Cae el consumo, te hackean con impuestos y los costos trepan más que vos en la peatonal. Si seguís revisando tus bolsillos, te vas a dar cuenta de que salir a cenar es casi una quimera. Y ni hablar para los que estén viendo si invertir en una pizzería es mejor idea que un plazo fijo.

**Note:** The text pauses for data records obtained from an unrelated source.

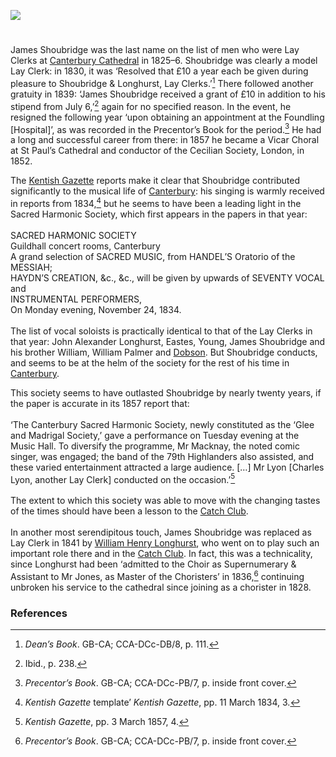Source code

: <a href="https://beta.kent-maps.online"><img src="https://beta.kent-maps.online/juncture/ve-button.png"></a>
<param ve-config title="James Shoubridge (c.1805-1872)" author="Dr Chris Price" layout="vtl" banner="https://raw.githubusercontent.com/kent-map/images/main/banners/19c.jpg">

<param ve-entity eid="Q29303" aliases="Canterbury">

#

James Shoubridge was the last name on the list of men who were Lay Clerks at [Canterbury Cathedral](/music/19c-cathedral-singing) in 1825–6. Shoubridge was clearly a model Lay Clerk: in 1830, it was ‘Resolved that £10 a year each be given during pleasure to Shoubridge & Longhurst, Lay Clerks.’[^ref1]  There followed another gratuity in 1839: ‘James Shoubridge received a grant of £10 in addition to his stipend from July 6,’[^ref2]  again for no specified reason. In the event, he resigned the following year ‘upon obtaining an appointment at the Foundling [Hospital]’, as was recorded in the Precentor’s Book for the period.[^ref3]  He had a long and successful career from there: in 1857 he became a Vicar Choral at St Paul’s Cathedral and conductor of the Cecilian Society, London, in 1852. 
<param ve-image url="https://stor.artstor.org/stor/23b5aa5b-9e31-4508-a618-edb74275e29a" label="The Choir, Canterbury Cathedral" attribution="Charles, Reynolds and Co. c. 1890s">

The [Kentish Gazette](/18c/18c-kentish-gazette) reports make it clear that Shoubridge contributed significantly to the musical life of [Canterbury](/music/19c-music-canterbury): his singing is warmly received in reports from 1834,[^ref4]  but he seems to have been a leading light in the Sacred Harmonic Society, which first appears in the papers in that year:
<br><br>
SACRED HARMONIC SOCIETY   
Guildhall concert rooms, Canterbury   
A grand selection of SACRED MUSIC, from HANDEL’S Oratorio of the MESSIAH;    
HAYDN’S CREATION, &c., &c., will be given by upwards of SEVENTY VOCAL and    
INSTRUMENTAL PERFORMERS,   
On Monday evening, November 24, 1834.
<br><br>
The list of vocal soloists is practically identical to that of the Lay Clerks in that year: John Alexander Longhurst, Eastes, Young, James Shoubridge and his brother William, William Palmer and [Dobson](/music/19c-charles-dobson-biography). But Shoubridge conducts, and seems to be at the helm of the society for the rest of his time in [Canterbury](/19c/19c-canterbury).
<param ve-image url="https://upload.wikimedia.org/wikipedia/commons/c/cc/High_Street%2C_Canterbury%2C_Kent_%28cropped%29.jpg" label="High Street, Canterbury with the Guildhall" attribution="Unknown author, Public domain, via Wikimedia Commons">

This society seems to have outlasted Shoubridge by nearly twenty years, if the paper is accurate in its 1857 report that:
<br><br>
‘The Canterbury Sacred Harmonic Society, newly constituted as the ‘Glee and Madrigal Society,’ gave a performance on Tuesday evening at the Music Hall. To diversify the programme, Mr Macknay, the noted comic singer, was engaged; the band of the 79th Highlanders also assisted, and these varied entertainment attracted a large audience. […] Mr Lyon [Charles Lyon, another Lay Clerk] conducted on the occasion.’[^ref5]
<br><br>
The extent to which this society was able to move with the changing tastes of the times should have been a lesson to the [Catch Club](https://www.youtube.com/watch?reload=9&v=dbKAb18w72c&t=11s).
<br><br>
In another most serendipitous touch, James Shoubridge was replaced as Lay Clerk in 1841 by [William Henry Longhurst](/music/19c-william-longhurst-biography), who went on to play such an important role there and in the [Catch Club](/music/19c-catch-club). In fact, this was a technicality, since Longhurst had been ‘admitted to the Choir as Supernumerary & Assistant to Mr Jones, as Master of the Choristers’ in 1836,[^ref6]  continuing unbroken his service to the cathedral since joining as a chorister in 1828.
<param ve-image url="https://raw.githubusercontent.com/kent-map/images/main/music/Beaney.jpg" label="The Canterbury Catch Club" attribution="Canterbury City Museums">

### References

[^ref1]: _Dean’s Book_. GB-CA; CCA-DCc-DB/8, p. 111.   
[^ref2]: Ibid., p. 238.   
[^ref3]: _Precentor’s Book_. GB-CA; CCA-DCc-PB/7, p. inside front cover.   
[^ref4]: _Kentish Gazette_ template’ _Kentish Gazette_, pp. 11 March 1834, 3.   
[^ref5]: _Kentish Gazette_, pp. 3 March 1857, 4.   
[^ref6]: _Precentor’s Book_. GB-CA; CCA-DCc-PB/7, p. inside front cover.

Esto no es nuevo: cada mes, los precios suben más que cuando te toca organizar el asado y la rentabilidad del sector se hunde como el Titanic. Pero, ¿alguien hace algo? Mientras, el café con medialunas sigue atreviéndose a ser más caro.
En Mardel, los bares están llenos de historia pero hoy también de problemas. No es solo una cuestión de glamour. Los laburantes se la ven complicada y nuestros lugares de encuentro corren riesgo de convertirse en historia.
¿Puede nuestra movida nocturna sobrevivir a todo esto o estamos condenados a juntarnos en lo de un amigo para siempre? ¿Qué hacemos para que los bares no sean un recuerdo del pasado?